:: DATA FOR THIS TASK ::

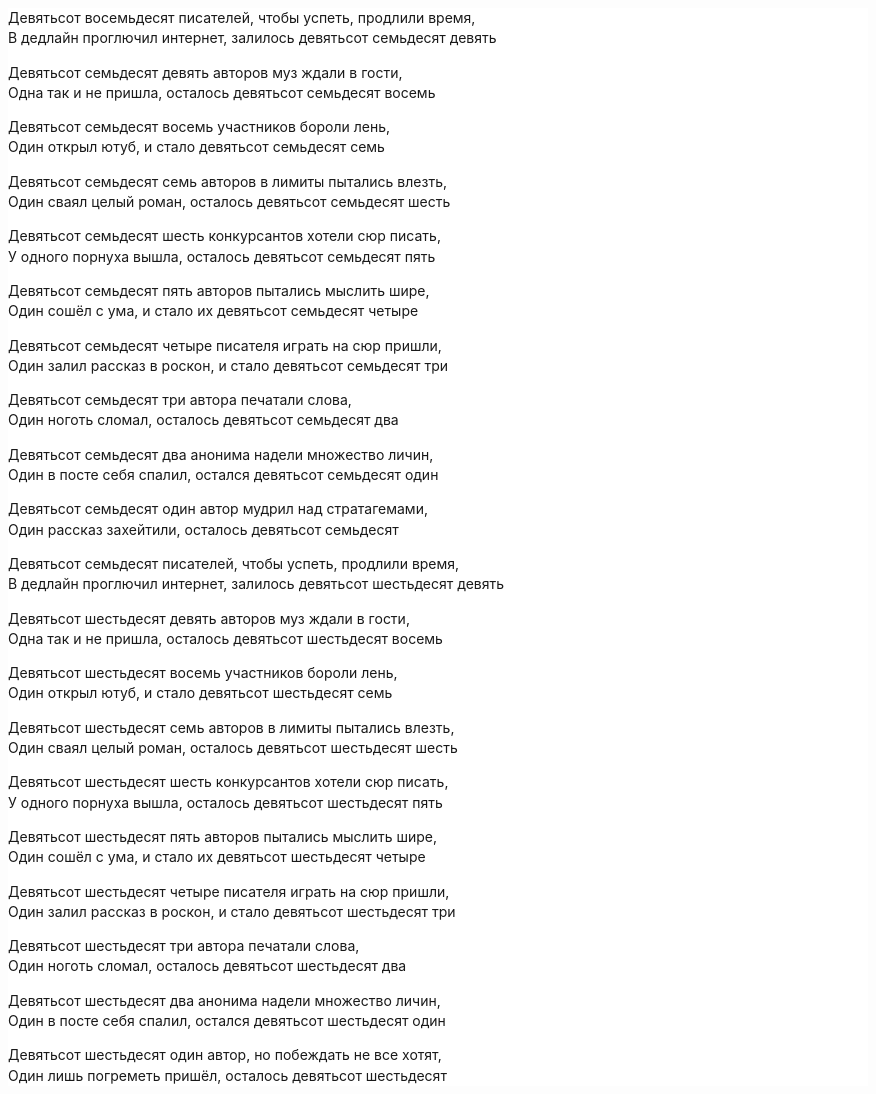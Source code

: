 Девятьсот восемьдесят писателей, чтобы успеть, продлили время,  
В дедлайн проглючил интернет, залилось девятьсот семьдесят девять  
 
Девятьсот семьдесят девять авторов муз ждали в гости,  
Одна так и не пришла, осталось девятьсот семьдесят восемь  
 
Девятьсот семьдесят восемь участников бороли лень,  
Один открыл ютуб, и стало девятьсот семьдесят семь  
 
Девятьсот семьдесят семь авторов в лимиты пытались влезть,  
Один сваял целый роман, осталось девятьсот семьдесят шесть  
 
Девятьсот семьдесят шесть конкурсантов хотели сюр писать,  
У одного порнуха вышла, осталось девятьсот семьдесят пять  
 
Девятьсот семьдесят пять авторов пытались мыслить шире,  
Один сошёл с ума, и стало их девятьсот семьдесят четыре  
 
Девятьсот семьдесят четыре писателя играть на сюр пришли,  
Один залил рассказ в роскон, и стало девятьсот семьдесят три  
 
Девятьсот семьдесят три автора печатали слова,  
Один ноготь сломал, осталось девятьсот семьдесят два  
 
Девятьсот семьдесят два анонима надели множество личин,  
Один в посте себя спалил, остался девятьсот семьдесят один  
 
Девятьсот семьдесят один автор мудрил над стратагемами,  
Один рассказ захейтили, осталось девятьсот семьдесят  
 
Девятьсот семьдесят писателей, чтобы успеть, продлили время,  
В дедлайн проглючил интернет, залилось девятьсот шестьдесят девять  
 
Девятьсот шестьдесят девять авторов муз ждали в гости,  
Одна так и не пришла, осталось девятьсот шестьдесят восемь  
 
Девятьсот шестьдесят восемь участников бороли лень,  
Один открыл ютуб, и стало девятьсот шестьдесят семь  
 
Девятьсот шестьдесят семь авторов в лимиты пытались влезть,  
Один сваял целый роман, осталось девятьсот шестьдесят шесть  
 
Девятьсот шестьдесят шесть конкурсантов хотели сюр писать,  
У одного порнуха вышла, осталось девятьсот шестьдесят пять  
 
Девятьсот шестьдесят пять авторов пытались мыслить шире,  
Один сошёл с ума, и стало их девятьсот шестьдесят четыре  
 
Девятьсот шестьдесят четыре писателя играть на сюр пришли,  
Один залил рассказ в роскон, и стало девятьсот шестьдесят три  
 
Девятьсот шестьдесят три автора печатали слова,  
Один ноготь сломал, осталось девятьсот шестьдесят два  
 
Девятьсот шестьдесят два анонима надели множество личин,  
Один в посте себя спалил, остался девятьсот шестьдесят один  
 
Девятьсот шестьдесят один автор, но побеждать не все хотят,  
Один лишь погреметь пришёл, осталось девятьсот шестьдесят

:: WORK ORDER ::
Could you restate, word for word, the lines above from the one with "Девятьсот шестьдесят шесть конкурсантов" to the one with "Девятьсот шестьдесят четыре писателя", both included?

:: RESULT BELOW ::
Девятьсот шестьдесят шесть конкурсантов хотели сюр писать,  
У одного порнуха вышла, осталось девятьсот шестьдесят пять  
 
Девятьсот шестьдесят пять авторов пытались мыслить шире,  
Один сошёл с ума, и стало их девятьсот шестьдесят четыре  
 
Девятьсот шестьдесят четыре писателя играть на сюр пришли,  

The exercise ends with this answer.